Nearly two years after they met in a refugee camp in Jordan, Nobel laureate Malala Yousafzai on Tuesday welcomed the Syrian schoolgirl activist Muzoon Almellehan to her new home in northern England.
Malala, who moved to Britain in 2012 after being shot in the head in Pakistan by the Taliban for refusing to quit school, won acclaim for her advocacy of women’s right to education. She became the youngest winner of the Nobel Peace Prize.
Meeting with families in tow at a gleaming public library in the northeast English city of Newcastle, 18-year-old Malala and Muzoon, 17, pledged to campaign together for access to education for Syrian refugee children.
“I hope world leaders promise the future generation that they will not deprive them of their basic human right, which is education,” Malala told Reuters in an interview.
The setting for their reunion was a far cry from the sprawling lines of tents comprising the Zaatari camp for Syrian refugees in the Jordanian desert, where the pair first met in early 2014.
Malala now lives in England’s second city, Birmingham, where she was treated after being shot, and Muzoon is among the first Syrians from refugee camps in the Middle East to have come to Britain.
Since the two first met, the number of registered Syrian refugees has doubled to almost 4.4 million people, according to the United Nations High Commissioner For Refugees (UNHCR).
More than 250,000 people have been killed since the Syrian civil war began in 2011.
“I hope 2016 becomes a year when this war ends and world leaders must try,” Malala said.

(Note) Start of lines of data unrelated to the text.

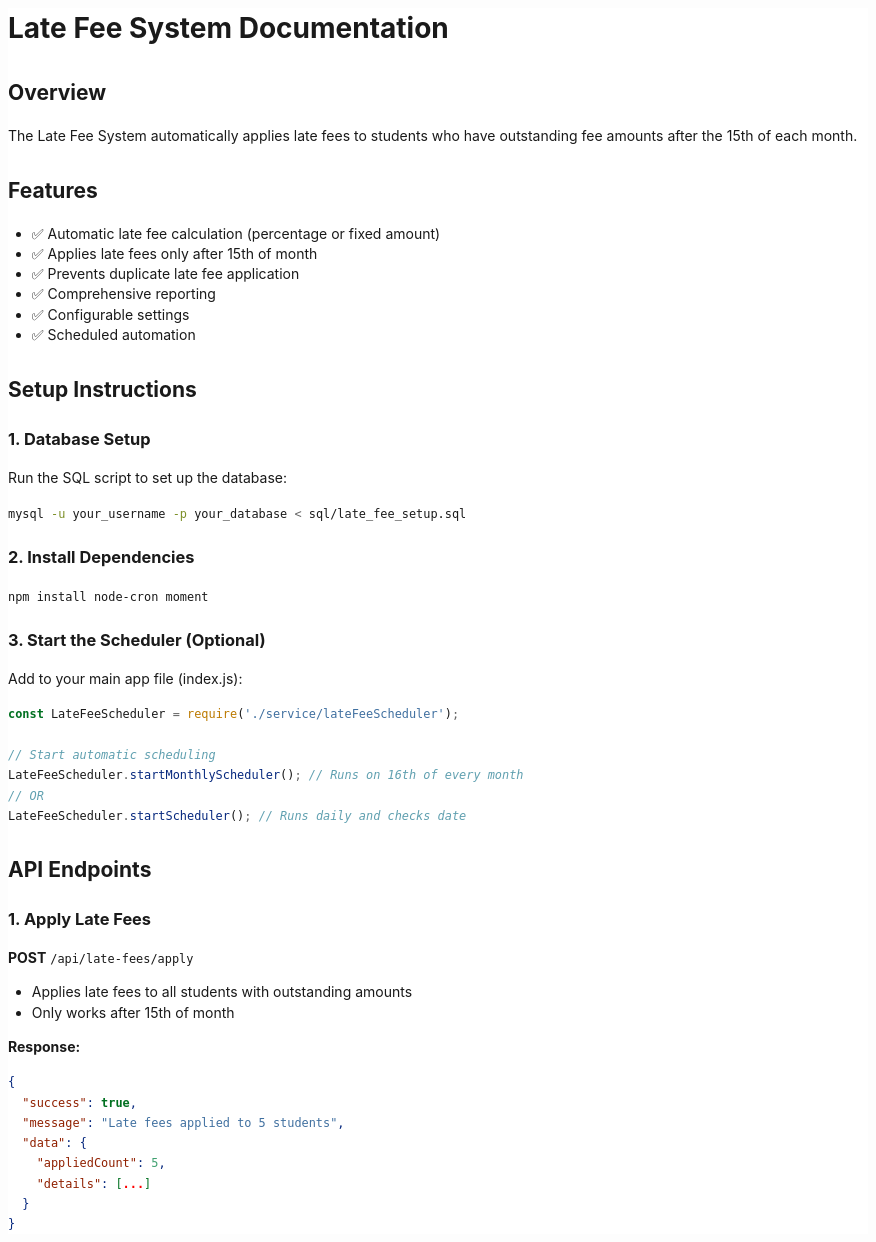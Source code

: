 # Late Fee System Documentation

## Overview
The Late Fee System automatically applies late fees to students who have outstanding fee amounts after the 15th of each month.

## Features
- ✅ Automatic late fee calculation (percentage or fixed amount)
- ✅ Applies late fees only after 15th of month
- ✅ Prevents duplicate late fee application
- ✅ Comprehensive reporting
- ✅ Configurable settings
- ✅ Scheduled automation

## Setup Instructions

### 1. Database Setup
Run the SQL script to set up the database:
```bash
mysql -u your_username -p your_database < sql/late_fee_setup.sql
```

### 2. Install Dependencies
```bash
npm install node-cron moment
```

### 3. Start the Scheduler (Optional)
Add to your main app file (index.js):
```javascript
const LateFeeScheduler = require('./service/lateFeeScheduler');

// Start automatic scheduling
LateFeeScheduler.startMonthlyScheduler(); // Runs on 16th of every month
// OR
LateFeeScheduler.startScheduler(); // Runs daily and checks date
```

## API Endpoints

### 1. Apply Late Fees
**POST** `/api/late-fees/apply`
- Applies late fees to all students with outstanding amounts
- Only works after 15th of month

**Response:**
```json
{
  "success": true,
  "message": "Late fees applied to 5 students",
  "data": {
    "appliedCount": 5,
    "details": [...]
  }
}
```
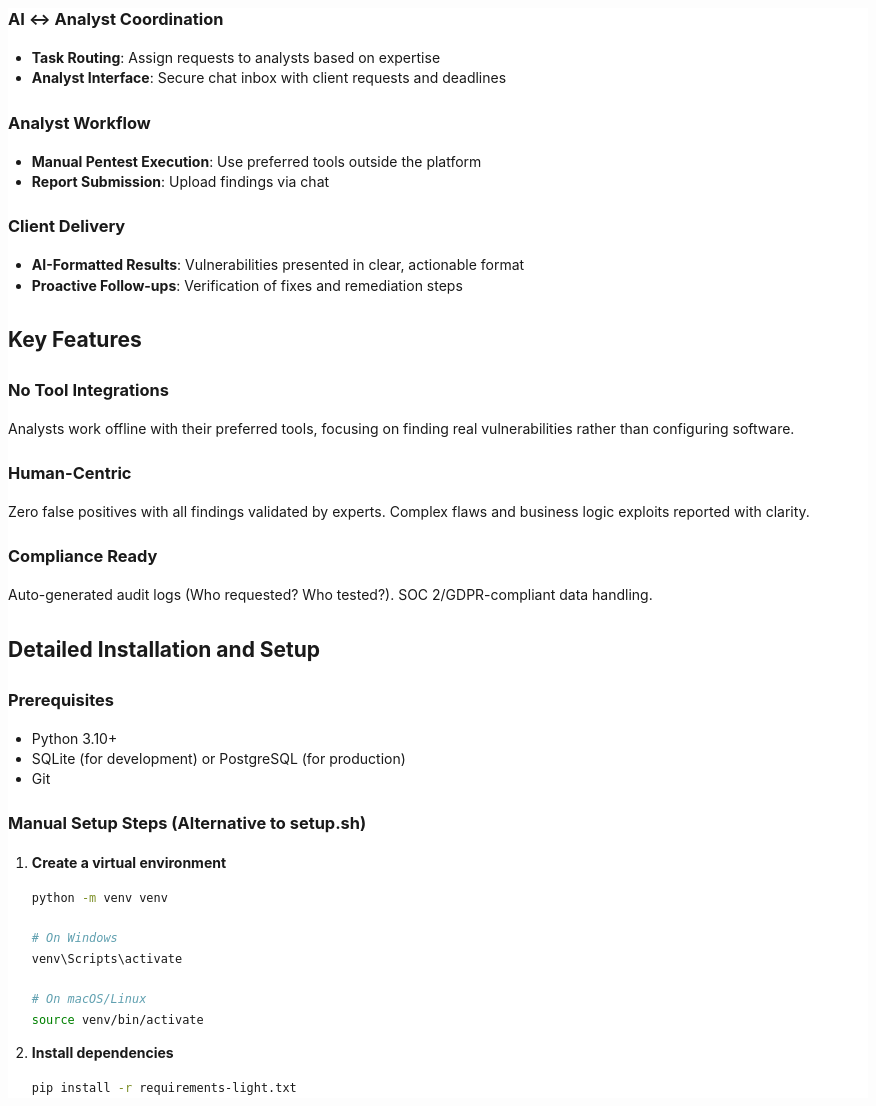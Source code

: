 ### AI ↔ Analyst Coordination
- **Task Routing**: Assign requests to analysts based on expertise
- **Analyst Interface**: Secure chat inbox with client requests and deadlines

### Analyst Workflow
- **Manual Pentest Execution**: Use preferred tools outside the platform
- **Report Submission**: Upload findings via chat

### Client Delivery
- **AI-Formatted Results**: Vulnerabilities presented in clear, actionable format
- **Proactive Follow-ups**: Verification of fixes and remediation steps

## Key Features

### No Tool Integrations
Analysts work offline with their preferred tools, focusing on finding real vulnerabilities rather than configuring software.

### Human-Centric
Zero false positives with all findings validated by experts. Complex flaws and business logic exploits reported with clarity.

### Compliance Ready
Auto-generated audit logs (Who requested? Who tested?). SOC 2/GDPR-compliant data handling.

## Detailed Installation and Setup

### Prerequisites
- Python 3.10+
- SQLite (for development) or PostgreSQL (for production)
- Git

### Manual Setup Steps (Alternative to setup.sh)

1. **Create a virtual environment**
   ```bash
   python -m venv venv
   
   # On Windows
   venv\Scripts\activate
   
   # On macOS/Linux
   source venv/bin/activate
   ```

2. **Install dependencies**
   ```bash
   pip install -r requirements-light.txt
   ```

Appeals for funding from the world’s governments have fallen far short of targets. With only days before the end of the year, the UNHCR’s $4.3 billion appeal for Syria in 2015 has raised just $2.2 billion.
Syria’s children
UN children’s agency UNICEF estimates 2.6 million Syrian children are no longer in school. Muzoon, often dubbed the “Malala of Syria”, made her name encouraging girls to stay in school, rather than being married off at a young age.

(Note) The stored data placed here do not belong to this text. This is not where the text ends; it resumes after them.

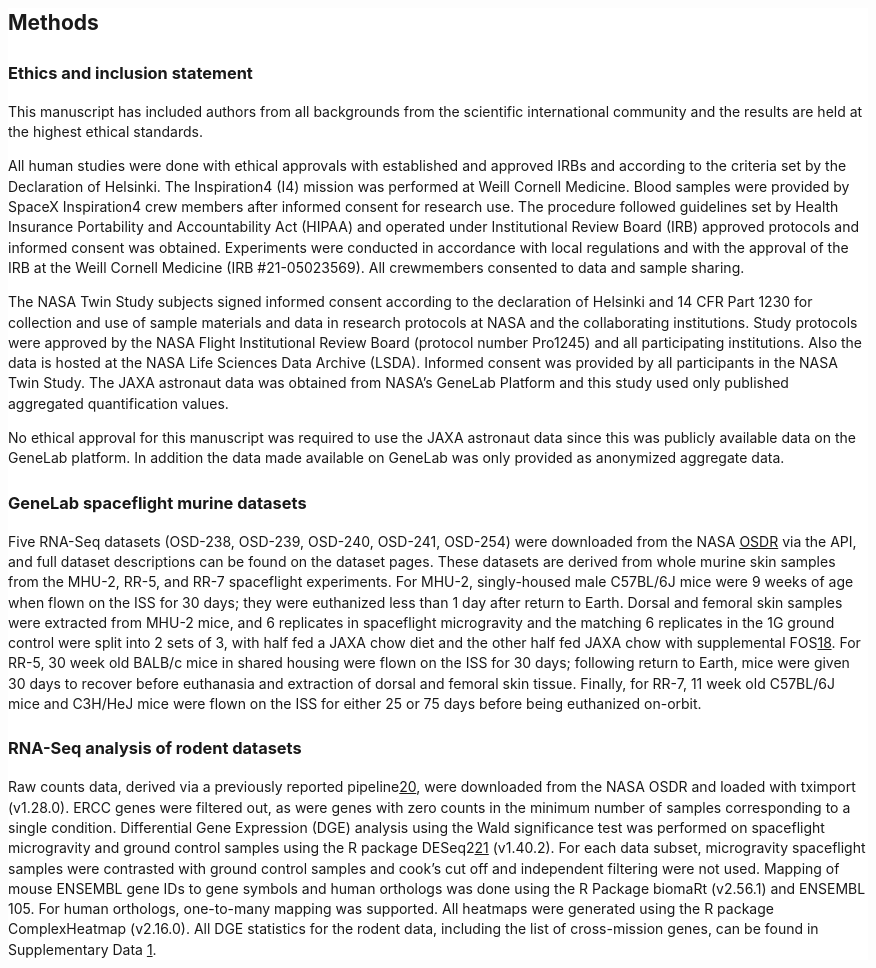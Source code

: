## Methods

### Ethics and inclusion statement

This manuscript has included authors from all backgrounds from the scientific international community and the results are held at the highest ethical standards.

All human studies were done with ethical approvals with established and approved IRBs and according to the criteria set by the Declaration of Helsinki. The Inspiration4 (I4) mission was performed at Weill Cornell Medicine. Blood samples were provided by SpaceX Inspiration4 crew members after informed consent for research use. The procedure followed guidelines set by Health Insurance Portability and Accountability Act (HIPAA) and operated under Institutional Review Board (IRB) approved protocols and informed consent was obtained. Experiments were conducted in accordance with local regulations and with the approval of the IRB at the Weill Cornell Medicine (IRB #21-05023569). All crewmembers consented to data and sample sharing.

The NASA Twin Study subjects signed informed consent according to the declaration of Helsinki and 14 CFR Part 1230 for collection and use of sample materials and data in research protocols at NASA and the collaborating institutions. Study protocols were approved by the NASA Flight Institutional Review Board (protocol number Pro1245) and all participating institutions. Also the data is hosted at the NASA Life Sciences Data Archive (LSDA). Informed consent was provided by all participants in the NASA Twin Study. The JAXA astronaut data was obtained from NASA’s GeneLab Platform and this study used only published aggregated quantification values.

No ethical approval for this manuscript was required to use the JAXA astronaut data since this was publicly available data on the GeneLab platform. In addition the data made available on GeneLab was only provided as anonymized aggregate data.

### GeneLab spaceflight murine datasets

Five RNA-Seq datasets (OSD-238, OSD-239, OSD-240, OSD-241, OSD-254) were downloaded from the NASA [OSDR](https://osdr.nasa.gov/bio/repo) via the API, and full dataset descriptions can be found on the dataset pages. These datasets are derived from whole murine skin samples from the MHU-2, RR-5, and RR-7 spaceflight experiments. For MHU-2, singly-housed male C57BL/6J mice were 9 weeks of age when flown on the ISS for 30 days; they were euthanized less than 1 day after return to Earth. Dorsal and femoral skin samples were extracted from MHU-2 mice, and 6 replicates in spaceflight microgravity and the matching 6 replicates in the 1G ground control were split into 2 sets of 3, with half fed a JAXA chow diet and the other half fed JAXA chow with supplemental FOS[18](#CR18). For RR-5, 30 week old BALB/c mice in shared housing were flown on the ISS for 30 days; following return to Earth, mice were given 30 days to recover before euthanasia and extraction of dorsal and femoral skin tissue. Finally, for RR-7, 11 week old C57BL/6J mice and C3H/HeJ mice were flown on the ISS for either 25 or 75 days before being euthanized on-orbit.

### RNA-Seq analysis of rodent datasets

Raw counts data, derived via a previously reported pipeline[20](#CR20), were downloaded from the NASA OSDR and loaded with tximport (v1.28.0). ERCC genes were filtered out, as were genes with zero counts in the minimum number of samples corresponding to a single condition. Differential Gene Expression (DGE) analysis using the Wald significance test was performed on spaceflight microgravity and ground control samples using the R package DESeq2[21](#CR21) (v1.40.2). For each data subset, microgravity spaceflight samples were contrasted with ground control samples and cook’s cut off and independent filtering were not used. Mapping of mouse ENSEMBL gene IDs to gene symbols and human orthologs was done using the R Package biomaRt (v2.56.1) and ENSEMBL 105. For human orthologs, one-to-many mapping was supported. All heatmaps were generated using the R package ComplexHeatmap (v2.16.0). All DGE statistics for the rodent data, including the list of cross-mission genes, can be found in Supplementary Data [1](#MOESM4).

“We need to speak about education and how to help children, especially in Syria, because there are more children in Syria without education,” Muzoon said.
Malala and Muzoon met again in July this year to open a school for Syrian refugees in Lebanon, and have kept in touch through Skype and email.
“(World leaders) need to listen to Muzoon - she has a dream, she wants to become a journalist, she has been away from her home for three or four years, and she wants to go back to her country one day,” Malala said.
Despite being occupied by school exams and plans to attend university in the next couple of years, the pair will be keeping a close eye on an international summit due to be held in Britain in early February, focused on Syria’s humanitarian crisis.
“This coming generation of Syrians are going to be deprived of their right and it means that country is going to face more problems if its children are uneducated,” Malala said.
Britain said in September it would resettle up to 20,000 Syrian refugees through to 2020. Germany was the world’s biggest recipient of new asylum claims at 159,000 during the first six months of 2015 alone, according to the UNHCR.
Malala expressed hope that Newcastle would welcome Muzoon in the same way Birmingham did for her.
“I call myself a Brummie now,” Malala said, referring to the nickname for residents of Birmingham.
“It’s a lovely society where you can interact with people and feel like you’re just part of it. I hope Muzoon can have a similar feeling.”